Google Mesa Data Warehouse Scales Like No Other 

Search engine giant Google is talking about another innovative data store that it has come up with, perhaps spawning yet another round of innovation in the open source community that often mimics what Google does to solve complex scale issues. Google plans to talk about a massive data warehousing system called Mesa at the 40th International Conference on Very Large Data Bases, which is being hosted in Hangzhou, China from September 1 through 5. The team of Google software engineers that created Mesa have put out their paper on the data warehouse to give their peers a chance to noodle it ahead of the conference.

Google is one of the most innovative hardware and software developers on the planet, and it is one that has only one direct customer – itself – even though it has billions of indirect customers – those of us who use one or more Google online services. Because of the vastness and complexity of its operations, Google runs into scalability and performance issues in its infrastructure well ahead of most organizations on the planet, and that is one reason why the company spends so much on IT development.

The company is mostly secretive about what it does, but every now and then it puts out a paper describing a tough problem and how it solved it, usually many years after the fact and often after it has come up with a better methodology than that paper contains. The Google MapReduce data munching algorithm and the Google File System (from 2001) spawned the Hadoop project, and the BigTable distributed data storage system (circa 2004) was the inspiration for Cassandra and a number of other NoSQL data stores. Ideas from BigTable's successor, a geographically distributed database called Spanner that runs atop of BigTable, and Colossus, it geographically distributed file system and a successor to GFS, are out in the wild, and now so will be ideas about the Mesa data warehousing system.

All of this research and development does not come cheap, and that investment absolutely underpins the dominant market share that Google has in search and online advertising and is able to maintain through constant innovation is scale and scope.

Just to give you a sense of investment that Google makes, let's compare it to IBM, which is a legendary R&D firm and always tops the patent lists. IBM had $99.8 billion in sales in 2013, and spent $6.23 billion on R&D and brought $16.5 billion to the bottom line. That works out to 6.2 percent of revenue for R&D spending and 16.5 percent of revenue dropping to the bottom line. Now check out Google. The search engine and advertising giant had $59.8 billion in sales in 2013, and spent $7.95 billion on R&D and brought $12.9 billion to the bottom line. If you do the math, Google spends 13.3 percent of revenue on R&D and brings 21.6 percent of revenues to the bottom line.

The Mesa data warehouse stores metric data that underpins Google's AdSense, AdWords, and DoubleClick online advertising business, and as the paper points out, it was necessary to create separately from existing data stores and databases because of the unique requirements of this business. (You can bet that Google doesn't want to create yet another way to ingest, store, and process information if it doesn't have to.) But look at the scale here: Mesa has to process millions of row updates per second into the database, which has petabytes of capacity, and chews through millions of row updates per second and processes billions of queries that grab data from trillions of rows per day.

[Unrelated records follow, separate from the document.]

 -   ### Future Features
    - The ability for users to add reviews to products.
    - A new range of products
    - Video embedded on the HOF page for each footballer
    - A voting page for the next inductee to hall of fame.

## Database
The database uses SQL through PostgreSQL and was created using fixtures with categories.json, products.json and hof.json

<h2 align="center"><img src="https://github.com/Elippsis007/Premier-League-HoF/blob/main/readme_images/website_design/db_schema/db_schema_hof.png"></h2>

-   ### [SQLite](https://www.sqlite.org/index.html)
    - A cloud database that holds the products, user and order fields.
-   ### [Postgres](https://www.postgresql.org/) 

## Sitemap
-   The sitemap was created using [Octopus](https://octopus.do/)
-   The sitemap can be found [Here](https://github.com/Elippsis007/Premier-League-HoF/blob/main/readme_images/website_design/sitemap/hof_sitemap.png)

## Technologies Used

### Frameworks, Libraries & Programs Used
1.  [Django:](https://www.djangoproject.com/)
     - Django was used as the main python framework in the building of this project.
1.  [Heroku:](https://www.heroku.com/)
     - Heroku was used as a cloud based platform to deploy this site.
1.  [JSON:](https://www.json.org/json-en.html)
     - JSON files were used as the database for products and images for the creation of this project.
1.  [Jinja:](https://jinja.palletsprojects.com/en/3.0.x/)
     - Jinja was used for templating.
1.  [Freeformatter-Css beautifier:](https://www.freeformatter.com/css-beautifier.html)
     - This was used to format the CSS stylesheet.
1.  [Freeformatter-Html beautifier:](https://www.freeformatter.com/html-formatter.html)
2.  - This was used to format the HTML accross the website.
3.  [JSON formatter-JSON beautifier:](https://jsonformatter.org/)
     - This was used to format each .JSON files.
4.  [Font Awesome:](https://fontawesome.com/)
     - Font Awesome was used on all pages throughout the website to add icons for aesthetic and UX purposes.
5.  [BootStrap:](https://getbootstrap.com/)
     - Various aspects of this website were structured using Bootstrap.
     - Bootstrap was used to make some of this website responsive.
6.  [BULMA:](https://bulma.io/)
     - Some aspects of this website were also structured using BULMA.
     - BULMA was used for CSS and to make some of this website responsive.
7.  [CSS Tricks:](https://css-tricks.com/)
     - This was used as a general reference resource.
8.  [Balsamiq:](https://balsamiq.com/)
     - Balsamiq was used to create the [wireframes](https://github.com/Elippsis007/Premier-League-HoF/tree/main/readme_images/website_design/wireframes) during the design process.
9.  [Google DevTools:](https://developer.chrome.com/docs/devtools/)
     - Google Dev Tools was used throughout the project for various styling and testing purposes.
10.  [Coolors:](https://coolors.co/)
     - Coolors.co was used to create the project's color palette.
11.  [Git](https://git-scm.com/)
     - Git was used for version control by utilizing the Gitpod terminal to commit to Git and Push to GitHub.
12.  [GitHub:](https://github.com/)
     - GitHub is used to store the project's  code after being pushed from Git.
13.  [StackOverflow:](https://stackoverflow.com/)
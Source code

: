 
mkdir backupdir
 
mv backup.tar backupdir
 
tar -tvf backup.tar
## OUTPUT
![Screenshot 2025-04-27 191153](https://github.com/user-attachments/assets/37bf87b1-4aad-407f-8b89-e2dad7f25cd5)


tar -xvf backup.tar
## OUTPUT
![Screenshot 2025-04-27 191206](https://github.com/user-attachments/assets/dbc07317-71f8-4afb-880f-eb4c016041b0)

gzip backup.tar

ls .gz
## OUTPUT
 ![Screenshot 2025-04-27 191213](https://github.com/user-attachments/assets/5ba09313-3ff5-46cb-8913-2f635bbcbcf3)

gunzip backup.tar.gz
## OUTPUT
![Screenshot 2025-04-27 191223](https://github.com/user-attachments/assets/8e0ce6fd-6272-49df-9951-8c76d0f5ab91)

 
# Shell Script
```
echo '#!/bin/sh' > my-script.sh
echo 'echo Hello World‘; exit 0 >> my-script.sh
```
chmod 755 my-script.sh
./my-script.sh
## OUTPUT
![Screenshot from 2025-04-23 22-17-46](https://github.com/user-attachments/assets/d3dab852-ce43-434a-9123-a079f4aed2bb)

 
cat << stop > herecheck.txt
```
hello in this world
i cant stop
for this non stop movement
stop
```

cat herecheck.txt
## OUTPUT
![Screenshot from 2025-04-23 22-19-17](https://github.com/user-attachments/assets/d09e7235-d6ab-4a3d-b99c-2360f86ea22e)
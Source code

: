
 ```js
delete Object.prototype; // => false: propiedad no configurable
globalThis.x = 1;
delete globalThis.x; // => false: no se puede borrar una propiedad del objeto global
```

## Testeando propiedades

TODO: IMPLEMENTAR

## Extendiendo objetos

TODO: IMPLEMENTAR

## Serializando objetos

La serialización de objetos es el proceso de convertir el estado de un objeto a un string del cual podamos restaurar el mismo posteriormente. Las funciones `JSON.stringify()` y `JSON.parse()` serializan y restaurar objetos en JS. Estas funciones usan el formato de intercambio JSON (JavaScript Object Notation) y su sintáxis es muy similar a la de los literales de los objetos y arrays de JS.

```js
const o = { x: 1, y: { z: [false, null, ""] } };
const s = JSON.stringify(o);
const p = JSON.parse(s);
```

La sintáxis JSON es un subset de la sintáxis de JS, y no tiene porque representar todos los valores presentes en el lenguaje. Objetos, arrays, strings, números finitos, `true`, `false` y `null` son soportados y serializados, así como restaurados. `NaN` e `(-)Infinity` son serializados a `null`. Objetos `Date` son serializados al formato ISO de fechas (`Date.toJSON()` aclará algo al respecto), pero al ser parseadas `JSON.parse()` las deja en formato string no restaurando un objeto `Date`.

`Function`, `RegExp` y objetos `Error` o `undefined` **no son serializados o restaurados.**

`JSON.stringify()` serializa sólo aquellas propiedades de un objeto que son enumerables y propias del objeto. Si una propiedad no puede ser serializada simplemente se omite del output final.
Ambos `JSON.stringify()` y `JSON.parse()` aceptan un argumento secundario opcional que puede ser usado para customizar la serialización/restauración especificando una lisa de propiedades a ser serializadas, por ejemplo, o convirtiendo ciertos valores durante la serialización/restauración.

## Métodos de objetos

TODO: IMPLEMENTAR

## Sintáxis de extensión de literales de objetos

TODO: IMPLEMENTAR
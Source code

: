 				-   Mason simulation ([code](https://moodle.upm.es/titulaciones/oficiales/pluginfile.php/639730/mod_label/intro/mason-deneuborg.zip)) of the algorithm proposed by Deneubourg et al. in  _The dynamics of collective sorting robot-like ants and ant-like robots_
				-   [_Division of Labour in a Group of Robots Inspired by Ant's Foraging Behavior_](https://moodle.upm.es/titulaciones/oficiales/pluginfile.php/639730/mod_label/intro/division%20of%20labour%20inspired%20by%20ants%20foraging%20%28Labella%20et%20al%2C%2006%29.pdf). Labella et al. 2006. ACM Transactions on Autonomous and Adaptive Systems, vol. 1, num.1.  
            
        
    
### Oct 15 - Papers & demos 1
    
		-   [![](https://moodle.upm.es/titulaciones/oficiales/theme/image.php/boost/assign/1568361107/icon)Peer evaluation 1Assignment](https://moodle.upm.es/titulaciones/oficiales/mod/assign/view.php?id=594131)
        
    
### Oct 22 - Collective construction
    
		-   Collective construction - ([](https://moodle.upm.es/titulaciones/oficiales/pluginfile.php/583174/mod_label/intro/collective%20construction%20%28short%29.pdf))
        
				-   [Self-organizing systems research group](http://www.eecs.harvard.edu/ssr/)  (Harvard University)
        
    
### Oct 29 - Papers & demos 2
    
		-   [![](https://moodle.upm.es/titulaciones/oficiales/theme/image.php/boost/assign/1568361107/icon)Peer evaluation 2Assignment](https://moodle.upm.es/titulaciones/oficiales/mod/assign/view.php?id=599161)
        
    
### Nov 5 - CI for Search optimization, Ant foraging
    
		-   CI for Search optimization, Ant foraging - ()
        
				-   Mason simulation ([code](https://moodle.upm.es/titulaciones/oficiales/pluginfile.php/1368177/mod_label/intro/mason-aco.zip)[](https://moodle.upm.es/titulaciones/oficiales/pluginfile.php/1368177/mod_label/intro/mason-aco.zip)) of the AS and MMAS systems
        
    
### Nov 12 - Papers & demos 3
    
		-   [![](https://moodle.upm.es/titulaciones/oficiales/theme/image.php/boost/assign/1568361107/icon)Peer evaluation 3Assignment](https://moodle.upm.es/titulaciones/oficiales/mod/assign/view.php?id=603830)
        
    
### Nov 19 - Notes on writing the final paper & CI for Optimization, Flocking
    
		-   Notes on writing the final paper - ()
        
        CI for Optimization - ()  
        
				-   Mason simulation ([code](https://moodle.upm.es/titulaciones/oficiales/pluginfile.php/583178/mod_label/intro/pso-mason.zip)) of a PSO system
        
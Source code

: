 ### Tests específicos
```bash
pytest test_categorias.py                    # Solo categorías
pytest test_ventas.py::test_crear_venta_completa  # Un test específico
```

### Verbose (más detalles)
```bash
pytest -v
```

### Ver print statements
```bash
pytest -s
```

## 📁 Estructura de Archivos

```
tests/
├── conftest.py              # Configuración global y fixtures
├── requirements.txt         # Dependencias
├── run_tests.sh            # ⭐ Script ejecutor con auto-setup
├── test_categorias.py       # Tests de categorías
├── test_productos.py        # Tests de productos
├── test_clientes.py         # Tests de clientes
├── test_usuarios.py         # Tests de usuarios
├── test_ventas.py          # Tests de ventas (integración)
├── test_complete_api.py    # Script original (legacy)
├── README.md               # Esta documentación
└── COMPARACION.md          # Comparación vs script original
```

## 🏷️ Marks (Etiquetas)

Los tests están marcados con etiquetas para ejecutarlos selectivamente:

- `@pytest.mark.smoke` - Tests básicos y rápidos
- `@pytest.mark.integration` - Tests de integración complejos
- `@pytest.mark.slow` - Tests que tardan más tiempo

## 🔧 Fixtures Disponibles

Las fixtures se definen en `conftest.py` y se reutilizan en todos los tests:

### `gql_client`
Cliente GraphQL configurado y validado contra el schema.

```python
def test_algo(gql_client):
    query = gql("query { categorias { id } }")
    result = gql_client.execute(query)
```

And no matter what is going on with the software and inside the hardware, Mesa has to be reliable, fault tolerant, and highly scalable. Google also needs for the Mesa data warehouse to be spread across multiple datacenters – as much for fault tolerance in case it loses an entire datacenter as for localized processing to reduce latencies. The telemetry data from Google's ad serving is not just given to customers buying ads or those being paid for running ads, but are the basis for billing customers as well as to provide massive data sets on which ad delivery can be fine-tuned to target specific surfers with the right ad.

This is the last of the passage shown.